L’océan est le présent et l’avenir de l’Afrique — travaillons pour lui
L’économie océanique durable n’est plus une vision d’avenir : c’est aujourd’hui le moteur économique le plus sous-estimé. Si nous agissons dès maintenant, l’Afrique peut être à l’avant-garde de la création de millions d’emplois dignes et prêts pour l’avenir, tout en régénérant les écosystèmes dont nous dépendons.

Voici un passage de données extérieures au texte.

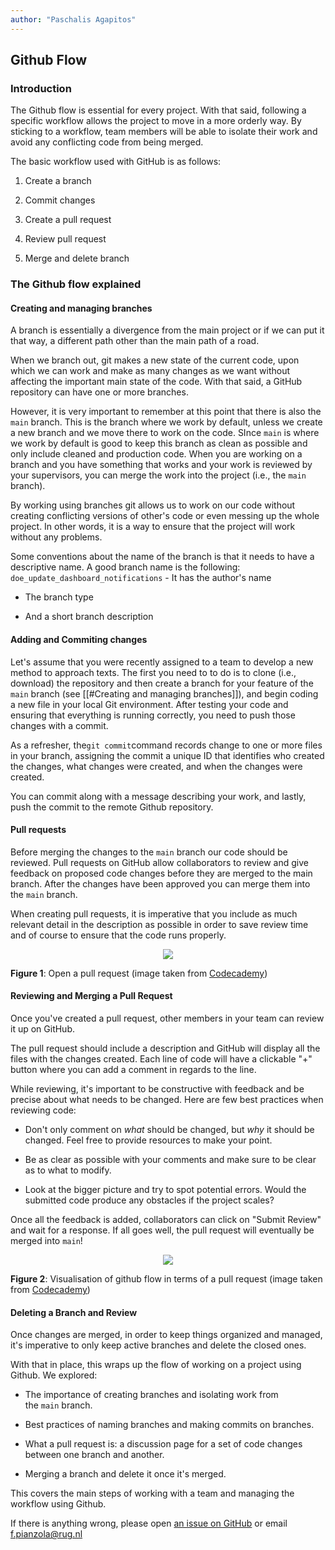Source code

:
```yaml
---
author: "Paschalis Agapitos"
---
```


## Github Flow

### Introduction

The Github flow is essential for every project.
With that said, following a specific workflow allows the project to move in a more orderly way.
By sticking to a workflow, team members will be able to isolate their work and avoid any conflicting code from being merged.

The basic workflow used with GitHub is as follows:

1.  Create a branch

2.  Commit changes

3.  Create a pull request

4.  Review pull request

5.  Merge and delete branch

### The Github flow explained

#### Creating and managing branches

A branch is essentially a divergence from the main project or if we can put it that way, a different path other than the main path of a road.

When we branch out, git makes a new state of the current code, upon which we can work and make as many changes as we want without affecting the important main state of the code.
With that said, a GitHub repository can have one or more branches.

However, it is very important to remember at this point that there is also the `main` branch.
This is the branch where we work by default, unless we create a new branch and we move there to work on the code.
SInce `main` is where we work by default is good to keep this branch as clean as possible and only include cleaned and production code.
When you are working on a branch and you have something that works and your work is reviewed by your supervisors, you can merge the work into the project (i.e., the `main` branch).

By working using branches git allows us to work on our code without creating conflicting versions of other's code or even messing up the whole project.
In other words, it is a way to ensure that the project will work without any problems.

Some conventions about the name of the branch is that it needs to have a descriptive name.
A good branch name is the following: `doe_update_dashboard_notifications` - It has the author's name

-   The branch type

-   And a short branch description

#### Adding and Commiting changes

Let's assume that you were recently assigned to a team to develop a new method to approach texts.
The first you need to to do is to clone (i.e., download) the repository and then create a branch for your feature of the `main` branch (see \[\[#Creating and managing branches\]\]), and begin coding a new file in your local Git environment.
After testing your code and ensuring that everything is running correctly, you need to push those changes with a commit.

As a refresher, the`git commit`command records change to one or more files in your branch, assigning the commit a unique ID that identifies who created the changes, what changes were created, and when the changes were created.

You can commit along with a message describing your work, and lastly, push the commit to the remote Github repository.

#### Pull requests

Before merging the changes to the `main` branch our code should be reviewed.
Pull requests on GitHub allow collaborators to review and give feedback on proposed code changes before they are merged to the main branch.
After the changes have been approved you can merge them into the `main` branch.

When creating pull requests, it is imperative that you include as much relevant detail in the description as possible in order to save review time and of course to ensure that the code runs properly.

<p align="center">

<img src="https://static-assets.codecademy.com/Courses/learn-git-github/github-flow/github-flow-open-pull-request.svg"/>

</p>

<p align="center">

<b>Figure 1</b>: Open a pull request (image taken from [Codecademy](https://static-assets.codecademy.com/Courses/learn-git-github/github-flow/github-flow-branch.svg))

</p>

#### Reviewing and Merging a Pull Request

Once you've created a pull request, other members in your team can review it up on GitHub.

The pull request should include a description and GitHub will display all the files with the changes created.
Each line of code will have a clickable "+" button where you can add a comment in regards to the line.

While reviewing, it's important to be constructive with feedback and be precise about what needs to be changed.
Here are few best practices when reviewing code:

-   Don't only comment on *what* should be changed, but *why* it should be changed.
    Feel free to provide resources to make your point.

-   Be as clear as possible with your comments and make sure to be clear as to what to modify.

-   Look at the bigger picture and try to spot potential errors.
    Would the submitted code produce any obstacles if the project scales?

Once all the feedback is added, collaborators can click on "Submit Review" and wait for a response.
If all goes well, the pull request will eventually be merged into `main`!

<p align="center">

<img src="https://static-assets.codecademy.com/Courses/learn-git-github/github-flow/github-flow-review-pull-request.svg"/>

</p>

<p align="center">

<b>Figure 2</b>: Visualisation of github flow in terms of a pull request (image taken from [Codecademy](https://static-assets.codecademy.com/Courses/learn-git-github/github-flow/github-flow-branch.svg))

</p>

#### Deleting a Branch and Review

Once changes are merged, in order to keep things organized and managed, it's imperative to only keep active branches and delete the closed ones.

With that in place, this wraps up the flow of working on a project using Github.
We explored:

-   The importance of creating branches and isolating work from the `main` branch.

-   Best practices of naming branches and making commits on branches.

-   What a pull request is: a discussion page for a set of code changes between one branch and another.

-   Merging a branch and delete it once it's merged.

This covers the main steps of working with a team and managing the workflow using Github.


If there is anything wrong, please open [an issue on GitHub](https://github.com/GroningenDH/Cultural-Analytics-Open-Science-Guide/issues) or email f.pianzola@rug.nl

Mais cette transition ne se fera pas d’elle-même. Elle exige des politiques ambitieuses, une stratégie de compétences bleues, des mécanismes de financement innovants, une coopération régionale et un engagement profond en matière environnementale, sociale et de gouvernance (ESG).

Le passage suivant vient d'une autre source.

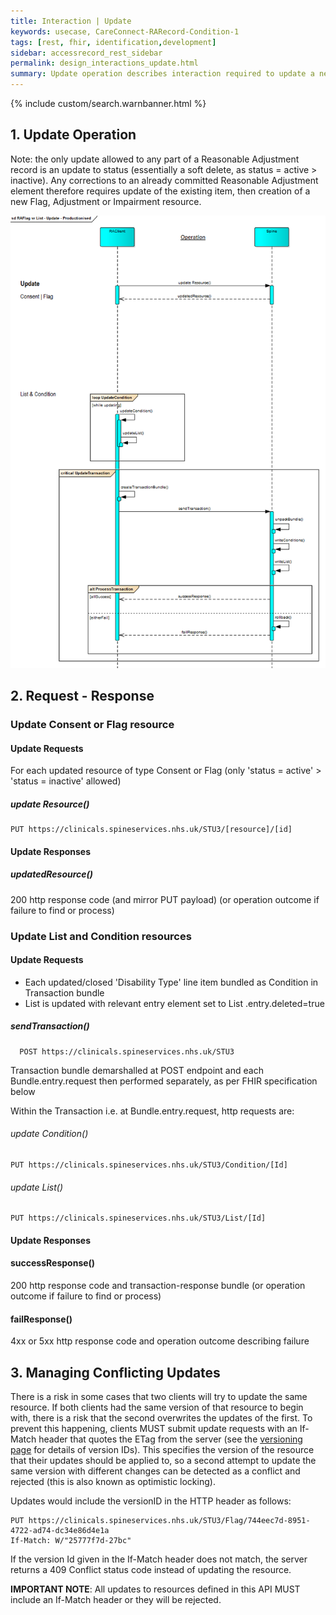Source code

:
 ```yaml
---
title: Interaction | Update
keywords: usecase, CareConnect-RARecord-Condition-1
tags: [rest, fhir, identification,development]
sidebar: accessrecord_rest_sidebar
permalink: design_interactions_update.html
summary: Update operation describes interaction required to update a new Reasonable Adjustment Flag, an Adjustment or an Impairment on Spine via the FHIR&reg; Reasonable Adjustments API
---
```

{% include custom/search.warnbanner.html %}

## 1. Update Operation ##

Note: the only update allowed to any part of a Reasonable Adjustment record is an update to status (essentially a soft delete, as status = active > inactive).
Any corrections to an already committed Reasonable Adjustment element therefore requires update of the existing item, then creation of a new Flag, Adjustment or Impairment resource.


<img src="images/sequenceDiagrams/RAFlag-Update-Productionised.png" style="width:700px;">

## 2. Request - Response ##

### Update Consent or Flag resource ###

#### Update Requests ####

For each updated resource of type Consent or Flag (only 'status = active' > 'status = inactive' allowed)
##### update Resource() #####
```
PUT https://clinicals.spineservices.nhs.uk/STU3/[resource]/[id]
```
#### Update Responses ####

##### updatedResource() #####

  200 http response code (and mirror PUT payload)
(or operation outcome if failure to find or process)

### Update List and Condition resources ###

#### Update Requests ####

- Each updated/closed 'Disability Type' line item bundled as Condition in Transaction bundle
- List is updated with relevant entry element set to List .entry.deleted=true

##### sendTransaction() #####
```
  POST https://clinicals.spineservices.nhs.uk/STU3
```
Transaction bundle demarshalled at POST endpoint and each Bundle.entry.request then performed separately, as per FHIR specification below

Within the Transaction i.e. at Bundle.entry.request, http requests are:

###### update Condition() ######
```
PUT https://clinicals.spineservices.nhs.uk/STU3/Condition/[Id]
```
###### update List() ######
```
PUT https://clinicals.spineservices.nhs.uk/STU3/List/[Id]
```



#### Update Responses ####

#### successResponse() ####

  200 http response code and transaction-response bundle 
(or operation outcome if failure to find or process)

#### failResponse() ####

  4xx or 5xx http response code and operation outcome describing failure

## 3. Managing Conflicting Updates

There is a risk in some cases that two clients will try to update the same resource. If both clients had the same version of that resource to begin with, there is a risk that the second overwrites the updates of the first. To prevent this happening, clients MUST submit update requests with an If-Match header that quotes the ETag from the server (see the [versioning page](explore_versioning.html) for details of version IDs). This specifies the version of the resource that their updates should be applied to, so a second attempt to update the same version with different changes can be detected as a conflict and rejected (this is also known as optimistic locking).

Updates would include the versionID in the HTTP header as follows:

```
PUT https://clinicals.spineservices.nhs.uk/STU3/Flag/744eec7d-8951-4722-ad74-dc34e86d4e1a
If-Match: W/"25777f7d-27bc"
```

If the version Id given in the If-Match header does not match, the server returns a 409 Conflict status code instead of updating the resource.

**IMPORTANT NOTE**: All updates to resources defined in this API MUST include an If-Match header or they will be rejected.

Elle demande engagement, leadership en durabilité, coordination et investissement. Nous devons unir expertise économique, vision politique et mobilisation communautaire pour libérer le plein potentiel de la main-d’œuvre bleue.
En tant qu’actrice engagée dans ce domaine, j’invite les dirigeants d’entreprise, investisseurs et institutions à se mobiliser, non pas seulement comme soutiens, mais comme co-créateurs de la révolution de la main-d’œuvre bleue africaine.
Assurons-nous que l’Afrique ne soit pas laissée pour compte, mais qu’elle soit pleinement intégrée et valorisée dans la construction d’une économie océanique juste, inclusive et régénératrice.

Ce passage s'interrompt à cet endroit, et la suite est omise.